**EXERCISE DESCRIPTION**
Copy out all the lines of the data precisely, omitting any pictures.

**DATA RECORDS**
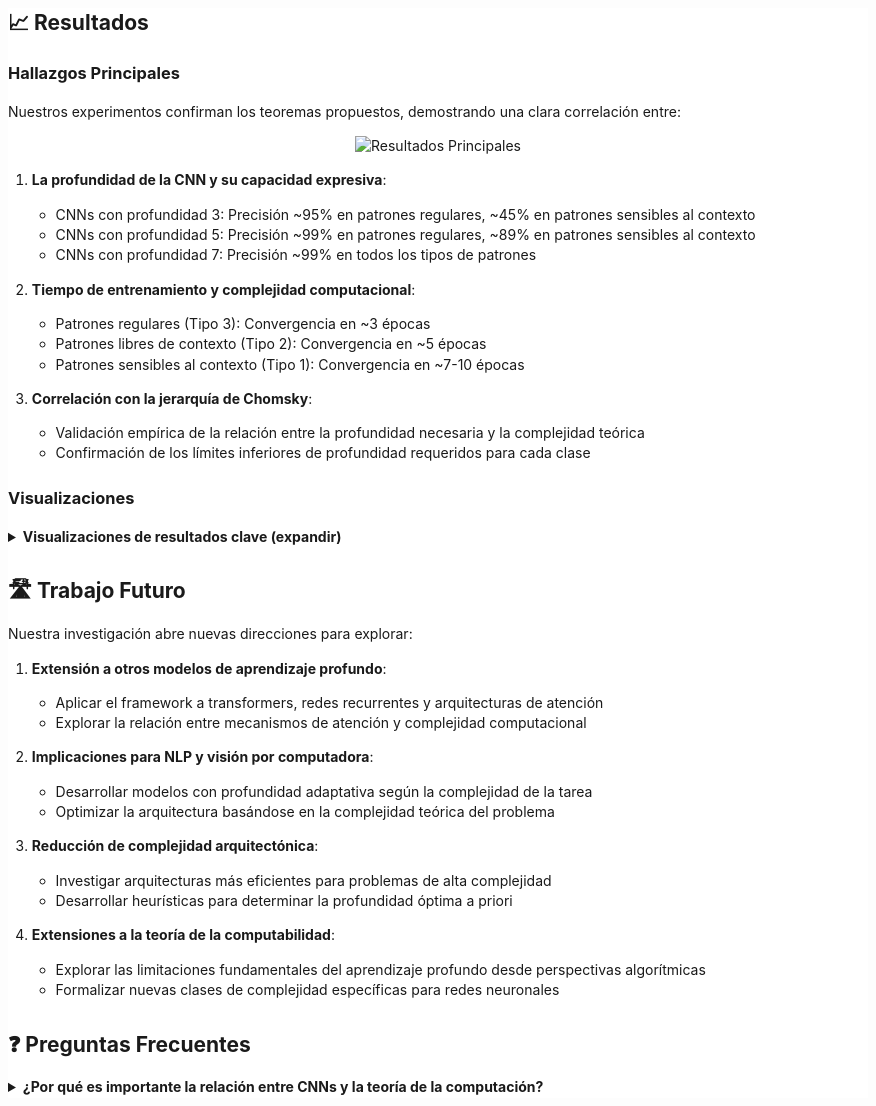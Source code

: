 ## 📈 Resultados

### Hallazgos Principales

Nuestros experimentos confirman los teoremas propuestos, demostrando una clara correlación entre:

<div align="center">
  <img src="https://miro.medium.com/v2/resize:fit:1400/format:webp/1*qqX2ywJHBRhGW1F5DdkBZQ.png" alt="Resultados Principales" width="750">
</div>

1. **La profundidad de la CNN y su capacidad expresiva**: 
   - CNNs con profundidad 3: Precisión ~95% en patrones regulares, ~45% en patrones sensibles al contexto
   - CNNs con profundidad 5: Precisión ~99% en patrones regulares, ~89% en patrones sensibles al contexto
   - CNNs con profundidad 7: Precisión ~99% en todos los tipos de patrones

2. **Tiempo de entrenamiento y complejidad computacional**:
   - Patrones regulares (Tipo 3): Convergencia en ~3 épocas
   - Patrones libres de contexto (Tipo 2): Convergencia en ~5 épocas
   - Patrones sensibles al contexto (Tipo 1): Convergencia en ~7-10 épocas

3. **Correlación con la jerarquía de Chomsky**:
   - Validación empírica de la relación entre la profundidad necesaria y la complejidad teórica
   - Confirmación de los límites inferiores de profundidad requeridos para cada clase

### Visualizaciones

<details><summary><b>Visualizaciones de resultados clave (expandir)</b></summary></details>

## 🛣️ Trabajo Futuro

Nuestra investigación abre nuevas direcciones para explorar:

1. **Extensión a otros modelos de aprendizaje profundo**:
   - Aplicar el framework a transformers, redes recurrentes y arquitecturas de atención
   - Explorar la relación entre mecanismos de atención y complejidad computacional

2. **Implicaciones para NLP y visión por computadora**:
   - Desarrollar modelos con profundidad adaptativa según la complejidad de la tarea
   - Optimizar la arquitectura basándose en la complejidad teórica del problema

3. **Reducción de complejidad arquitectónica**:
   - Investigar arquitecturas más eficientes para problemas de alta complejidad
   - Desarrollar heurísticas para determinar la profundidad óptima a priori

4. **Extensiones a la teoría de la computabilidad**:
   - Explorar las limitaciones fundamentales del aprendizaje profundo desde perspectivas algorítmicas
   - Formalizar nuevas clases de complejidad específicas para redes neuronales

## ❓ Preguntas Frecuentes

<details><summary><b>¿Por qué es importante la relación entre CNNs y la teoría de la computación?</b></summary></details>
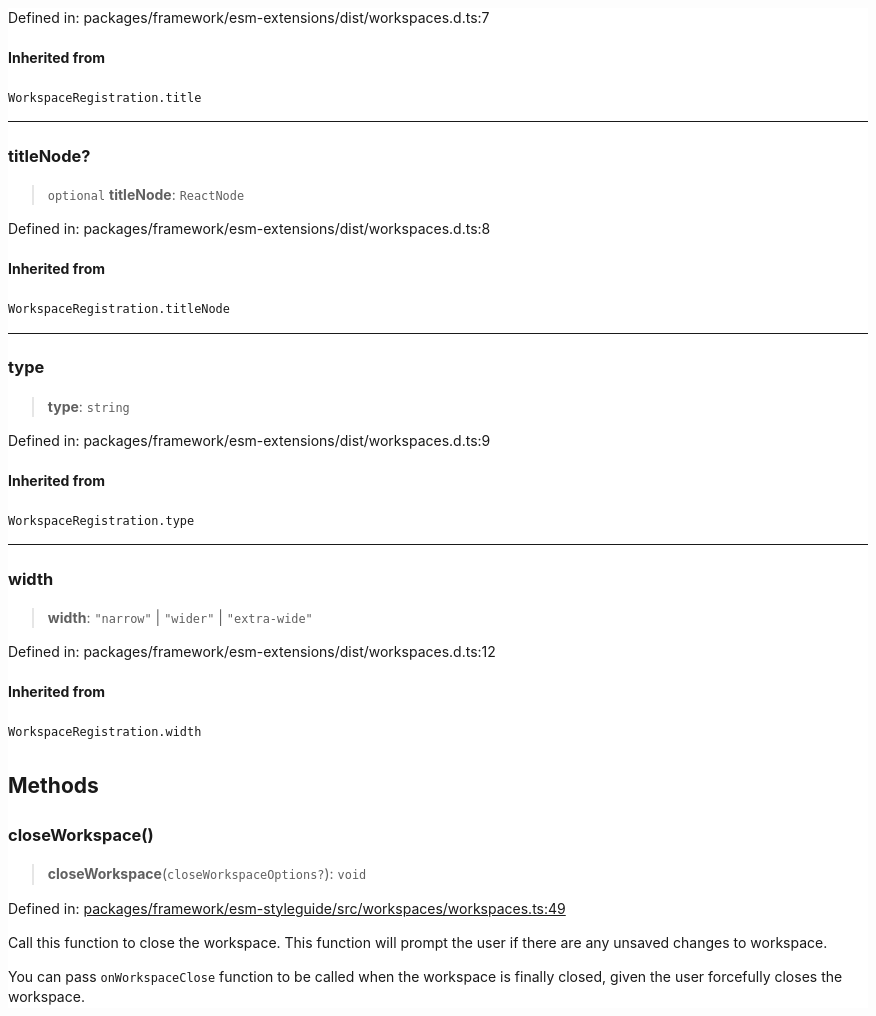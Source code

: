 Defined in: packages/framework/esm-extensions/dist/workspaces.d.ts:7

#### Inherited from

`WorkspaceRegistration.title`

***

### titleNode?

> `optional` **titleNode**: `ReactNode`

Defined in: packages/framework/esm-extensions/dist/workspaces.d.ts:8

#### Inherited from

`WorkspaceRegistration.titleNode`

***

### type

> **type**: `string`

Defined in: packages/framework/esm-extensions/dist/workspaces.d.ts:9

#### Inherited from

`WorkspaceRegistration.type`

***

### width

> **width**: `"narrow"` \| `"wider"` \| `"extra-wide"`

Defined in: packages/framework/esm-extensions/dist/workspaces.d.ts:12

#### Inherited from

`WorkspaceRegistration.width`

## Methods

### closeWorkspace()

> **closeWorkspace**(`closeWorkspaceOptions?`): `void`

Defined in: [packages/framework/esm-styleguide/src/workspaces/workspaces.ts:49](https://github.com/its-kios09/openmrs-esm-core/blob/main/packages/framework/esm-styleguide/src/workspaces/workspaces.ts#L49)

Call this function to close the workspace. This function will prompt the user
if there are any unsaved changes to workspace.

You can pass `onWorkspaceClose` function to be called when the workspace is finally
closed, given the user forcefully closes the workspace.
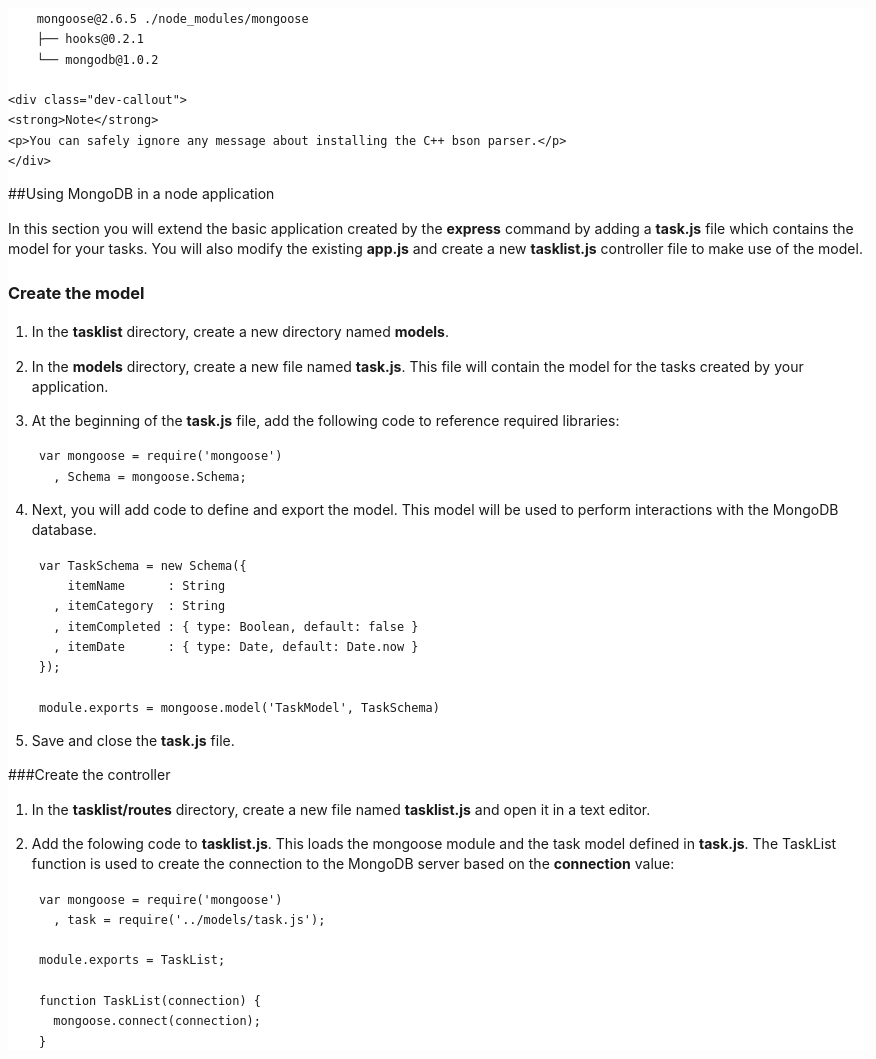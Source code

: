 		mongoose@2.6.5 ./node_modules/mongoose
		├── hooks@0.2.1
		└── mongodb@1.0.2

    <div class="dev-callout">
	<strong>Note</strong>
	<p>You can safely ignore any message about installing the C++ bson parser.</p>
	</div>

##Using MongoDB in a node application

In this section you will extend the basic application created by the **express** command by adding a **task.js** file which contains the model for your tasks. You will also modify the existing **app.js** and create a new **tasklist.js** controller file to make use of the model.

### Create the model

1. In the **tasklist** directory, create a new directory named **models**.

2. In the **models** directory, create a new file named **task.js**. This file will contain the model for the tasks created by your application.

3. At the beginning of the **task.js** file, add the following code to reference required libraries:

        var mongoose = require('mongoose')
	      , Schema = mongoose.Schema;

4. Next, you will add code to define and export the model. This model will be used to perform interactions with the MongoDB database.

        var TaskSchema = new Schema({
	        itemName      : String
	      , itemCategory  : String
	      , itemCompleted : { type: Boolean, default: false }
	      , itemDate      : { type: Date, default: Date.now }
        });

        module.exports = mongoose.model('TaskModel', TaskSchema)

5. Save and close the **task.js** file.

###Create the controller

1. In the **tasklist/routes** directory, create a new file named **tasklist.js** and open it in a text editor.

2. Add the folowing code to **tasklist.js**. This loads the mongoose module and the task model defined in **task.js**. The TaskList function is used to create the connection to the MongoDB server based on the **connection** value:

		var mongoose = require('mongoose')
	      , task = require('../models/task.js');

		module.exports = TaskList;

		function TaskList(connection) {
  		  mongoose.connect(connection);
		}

**ANSWER BOX**
Source code

: ## 📈 Resultados

### Hallazgos Principales

Nuestros experimentos confirman los teoremas propuestos, demostrando una clara correlación entre:

<div align="center">
  <img src="https://miro.medium.com/v2/resize:fit:1400/format:webp/1*qqX2ywJHBRhGW1F5DdkBZQ.png" alt="Resultados Principales" width="750">
</div>

1. **La profundidad de la CNN y su capacidad expresiva**: 
   - CNNs con profundidad 3: Precisión ~95% en patrones regulares, ~45% en patrones sensibles al contexto
   - CNNs con profundidad 5: Precisión ~99% en patrones regulares, ~89% en patrones sensibles al contexto
   - CNNs con profundidad 7: Precisión ~99% en todos los tipos de patrones

2. **Tiempo de entrenamiento y complejidad computacional**:
   - Patrones regulares (Tipo 3): Convergencia en ~3 épocas
   - Patrones libres de contexto (Tipo 2): Convergencia en ~5 épocas
   - Patrones sensibles al contexto (Tipo 1): Convergencia en ~7-10 épocas

3. **Correlación con la jerarquía de Chomsky**:
   - Validación empírica de la relación entre la profundidad necesaria y la complejidad teórica
   - Confirmación de los límites inferiores de profundidad requeridos para cada clase

### Visualizaciones

<details><summary><b>Visualizaciones de resultados clave (expandir)</b></summary></details>

## 🛣️ Trabajo Futuro

Nuestra investigación abre nuevas direcciones para explorar:

1. **Extensión a otros modelos de aprendizaje profundo**:
   - Aplicar el framework a transformers, redes recurrentes y arquitecturas de atención
   - Explorar la relación entre mecanismos de atención y complejidad computacional

2. **Implicaciones para NLP y visión por computadora**:
   - Desarrollar modelos con profundidad adaptativa según la complejidad de la tarea
   - Optimizar la arquitectura basándose en la complejidad teórica del problema

3. **Reducción de complejidad arquitectónica**:
   - Investigar arquitecturas más eficientes para problemas de alta complejidad
   - Desarrollar heurísticas para determinar la profundidad óptima a priori

4. **Extensiones a la teoría de la computabilidad**:
   - Explorar las limitaciones fundamentales del aprendizaje profundo desde perspectivas algorítmicas
   - Formalizar nuevas clases de complejidad específicas para redes neuronales

## ❓ Preguntas Frecuentes

<details><summary><b>¿Por qué es importante la relación entre CNNs y la teoría de la computación?</b></summary></details>
Source code

: Defined in: packages/framework/esm-extensions/dist/workspaces.d.ts:7

#### Inherited from

`WorkspaceRegistration.title`

***

### titleNode?

> `optional` **titleNode**: `ReactNode`

Defined in: packages/framework/esm-extensions/dist/workspaces.d.ts:8

#### Inherited from

`WorkspaceRegistration.titleNode`

***

### type

> **type**: `string`

Defined in: packages/framework/esm-extensions/dist/workspaces.d.ts:9

#### Inherited from

`WorkspaceRegistration.type`

***

### width

> **width**: `"narrow"` \| `"wider"` \| `"extra-wide"`

Defined in: packages/framework/esm-extensions/dist/workspaces.d.ts:12

#### Inherited from

`WorkspaceRegistration.width`

## Methods

### closeWorkspace()

> **closeWorkspace**(`closeWorkspaceOptions?`): `void`

Defined in: [packages/framework/esm-styleguide/src/workspaces/workspaces.ts:49](https://github.com/its-kios09/openmrs-esm-core/blob/main/packages/framework/esm-styleguide/src/workspaces/workspaces.ts#L49)

Call this function to close the workspace. This function will prompt the user
if there are any unsaved changes to workspace.

You can pass `onWorkspaceClose` function to be called when the workspace is finally
closed, given the user forcefully closes the workspace.
Source code

: 		mongoose@2.6.5 ./node_modules/mongoose
		├── hooks@0.2.1
		└── mongodb@1.0.2

    <div class="dev-callout">
	<strong>Note</strong>
	<p>You can safely ignore any message about installing the C++ bson parser.</p>
	</div>

##Using MongoDB in a node application

In this section you will extend the basic application created by the **express** command by adding a **task.js** file which contains the model for your tasks. You will also modify the existing **app.js** and create a new **tasklist.js** controller file to make use of the model.

### Create the model

1. In the **tasklist** directory, create a new directory named **models**.

2. In the **models** directory, create a new file named **task.js**. This file will contain the model for the tasks created by your application.

3. At the beginning of the **task.js** file, add the following code to reference required libraries:

        var mongoose = require('mongoose')
	      , Schema = mongoose.Schema;

4. Next, you will add code to define and export the model. This model will be used to perform interactions with the MongoDB database.

        var TaskSchema = new Schema({
	        itemName      : String
	      , itemCategory  : String
	      , itemCompleted : { type: Boolean, default: false }
	      , itemDate      : { type: Date, default: Date.now }
        });

        module.exports = mongoose.model('TaskModel', TaskSchema)

5. Save and close the **task.js** file.

###Create the controller

1. In the **tasklist/routes** directory, create a new file named **tasklist.js** and open it in a text editor.

2. Add the folowing code to **tasklist.js**. This loads the mongoose module and the task model defined in **task.js**. The TaskList function is used to create the connection to the MongoDB server based on the **connection** value:

		var mongoose = require('mongoose')
	      , task = require('../models/task.js');

		module.exports = TaskList;

		function TaskList(connection) {
  		  mongoose.connect(connection);
		}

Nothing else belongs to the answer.